TASK DIRECTIONS
Return every record below exactly as given, images excluded.

INFORMATION SHOWN
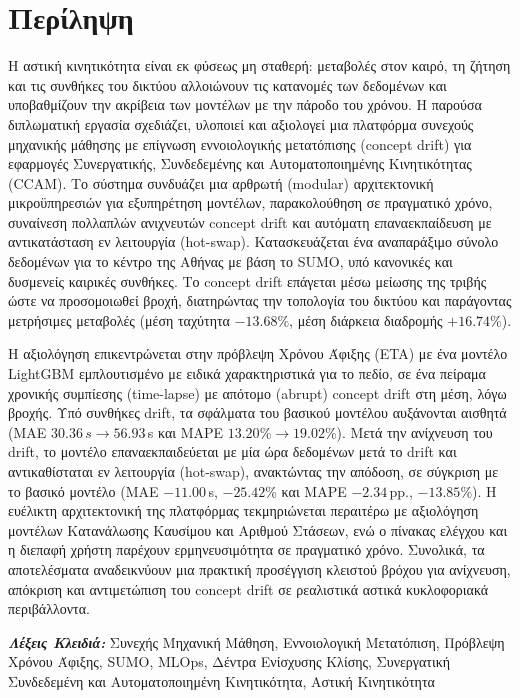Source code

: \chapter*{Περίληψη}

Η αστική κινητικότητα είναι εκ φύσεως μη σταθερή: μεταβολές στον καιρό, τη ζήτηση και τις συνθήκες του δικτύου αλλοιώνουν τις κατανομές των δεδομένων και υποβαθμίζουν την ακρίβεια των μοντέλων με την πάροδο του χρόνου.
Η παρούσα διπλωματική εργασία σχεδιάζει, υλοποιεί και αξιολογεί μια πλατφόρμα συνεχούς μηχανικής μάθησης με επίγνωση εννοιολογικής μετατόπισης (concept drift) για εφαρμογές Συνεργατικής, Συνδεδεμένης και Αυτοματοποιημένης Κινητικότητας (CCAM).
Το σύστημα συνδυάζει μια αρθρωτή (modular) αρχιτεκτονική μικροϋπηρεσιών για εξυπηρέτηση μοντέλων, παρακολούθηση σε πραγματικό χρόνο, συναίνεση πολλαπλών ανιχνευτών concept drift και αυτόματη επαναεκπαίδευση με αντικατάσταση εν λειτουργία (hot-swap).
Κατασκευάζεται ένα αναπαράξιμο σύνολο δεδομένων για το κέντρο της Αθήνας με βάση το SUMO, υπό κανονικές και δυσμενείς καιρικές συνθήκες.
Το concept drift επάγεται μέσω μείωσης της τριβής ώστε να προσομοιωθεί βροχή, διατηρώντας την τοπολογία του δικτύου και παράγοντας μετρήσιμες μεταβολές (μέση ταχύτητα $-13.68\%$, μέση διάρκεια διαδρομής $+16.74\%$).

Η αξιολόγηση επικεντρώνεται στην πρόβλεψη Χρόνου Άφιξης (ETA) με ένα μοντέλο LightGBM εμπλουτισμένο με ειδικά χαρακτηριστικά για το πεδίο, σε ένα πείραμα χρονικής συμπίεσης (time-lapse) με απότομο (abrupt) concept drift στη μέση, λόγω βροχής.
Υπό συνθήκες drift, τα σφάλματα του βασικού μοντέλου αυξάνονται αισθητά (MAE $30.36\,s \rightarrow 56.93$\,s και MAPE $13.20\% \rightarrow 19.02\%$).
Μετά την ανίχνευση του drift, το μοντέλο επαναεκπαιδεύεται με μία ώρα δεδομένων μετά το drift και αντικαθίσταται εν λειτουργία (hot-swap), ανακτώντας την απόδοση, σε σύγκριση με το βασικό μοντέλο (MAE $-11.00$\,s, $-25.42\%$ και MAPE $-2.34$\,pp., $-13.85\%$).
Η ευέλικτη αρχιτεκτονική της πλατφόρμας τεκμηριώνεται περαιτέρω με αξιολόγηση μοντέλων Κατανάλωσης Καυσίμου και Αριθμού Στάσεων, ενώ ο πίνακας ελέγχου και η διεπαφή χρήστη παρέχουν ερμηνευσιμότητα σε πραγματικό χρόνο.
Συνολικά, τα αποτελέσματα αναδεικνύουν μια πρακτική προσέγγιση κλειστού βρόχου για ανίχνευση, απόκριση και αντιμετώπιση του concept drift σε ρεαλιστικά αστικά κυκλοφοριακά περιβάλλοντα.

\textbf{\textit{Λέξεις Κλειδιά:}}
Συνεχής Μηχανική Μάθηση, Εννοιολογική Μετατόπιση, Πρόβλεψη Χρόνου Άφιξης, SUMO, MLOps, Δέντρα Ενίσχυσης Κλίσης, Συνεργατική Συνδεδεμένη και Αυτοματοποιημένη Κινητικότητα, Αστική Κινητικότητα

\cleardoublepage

SOLUTION BELOW
Source code

: \chapter*{Περίληψη}

Η αστική κινητικότητα είναι εκ φύσεως μη σταθερή: μεταβολές στον καιρό, τη ζήτηση και τις συνθήκες του δικτύου αλλοιώνουν τις κατανομές των δεδομένων και υποβαθμίζουν την ακρίβεια των μοντέλων με την πάροδο του χρόνου.
Η παρούσα διπλωματική εργασία σχεδιάζει, υλοποιεί και αξιολογεί μια πλατφόρμα συνεχούς μηχανικής μάθησης με επίγνωση εννοιολογικής μετατόπισης (concept drift) για εφαρμογές Συνεργατικής, Συνδεδεμένης και Αυτοματοποιημένης Κινητικότητας (CCAM).
Το σύστημα συνδυάζει μια αρθρωτή (modular) αρχιτεκτονική μικροϋπηρεσιών για εξυπηρέτηση μοντέλων, παρακολούθηση σε πραγματικό χρόνο, συναίνεση πολλαπλών ανιχνευτών concept drift και αυτόματη επαναεκπαίδευση με αντικατάσταση εν λειτουργία (hot-swap).
Κατασκευάζεται ένα αναπαράξιμο σύνολο δεδομένων για το κέντρο της Αθήνας με βάση το SUMO, υπό κανονικές και δυσμενείς καιρικές συνθήκες.
Το concept drift επάγεται μέσω μείωσης της τριβής ώστε να προσομοιωθεί βροχή, διατηρώντας την τοπολογία του δικτύου και παράγοντας μετρήσιμες μεταβολές (μέση ταχύτητα $-13.68\%$, μέση διάρκεια διαδρομής $+16.74\%$).

Η αξιολόγηση επικεντρώνεται στην πρόβλεψη Χρόνου Άφιξης (ETA) με ένα μοντέλο LightGBM εμπλουτισμένο με ειδικά χαρακτηριστικά για το πεδίο, σε ένα πείραμα χρονικής συμπίεσης (time-lapse) με απότομο (abrupt) concept drift στη μέση, λόγω βροχής.
Υπό συνθήκες drift, τα σφάλματα του βασικού μοντέλου αυξάνονται αισθητά (MAE $30.36\,s \rightarrow 56.93$\,s και MAPE $13.20\% \rightarrow 19.02\%$).
Μετά την ανίχνευση του drift, το μοντέλο επαναεκπαιδεύεται με μία ώρα δεδομένων μετά το drift και αντικαθίσταται εν λειτουργία (hot-swap), ανακτώντας την απόδοση, σε σύγκριση με το βασικό μοντέλο (MAE $-11.00$\,s, $-25.42\%$ και MAPE $-2.34$\,pp., $-13.85\%$).
Η ευέλικτη αρχιτεκτονική της πλατφόρμας τεκμηριώνεται περαιτέρω με αξιολόγηση μοντέλων Κατανάλωσης Καυσίμου και Αριθμού Στάσεων, ενώ ο πίνακας ελέγχου και η διεπαφή χρήστη παρέχουν ερμηνευσιμότητα σε πραγματικό χρόνο.
Συνολικά, τα αποτελέσματα αναδεικνύουν μια πρακτική προσέγγιση κλειστού βρόχου για ανίχνευση, απόκριση και αντιμετώπιση του concept drift σε ρεαλιστικά αστικά κυκλοφοριακά περιβάλλοντα.

\textbf{\textit{Λέξεις Κλειδιά:}}
Συνεχής Μηχανική Μάθηση, Εννοιολογική Μετατόπιση, Πρόβλεψη Χρόνου Άφιξης, SUMO, MLOps, Δέντρα Ενίσχυσης Κλίσης, Συνεργατική Συνδεδεμένη και Αυτοματοποιημένη Κινητικότητα, Αστική Κινητικότητα

\cleardoublepage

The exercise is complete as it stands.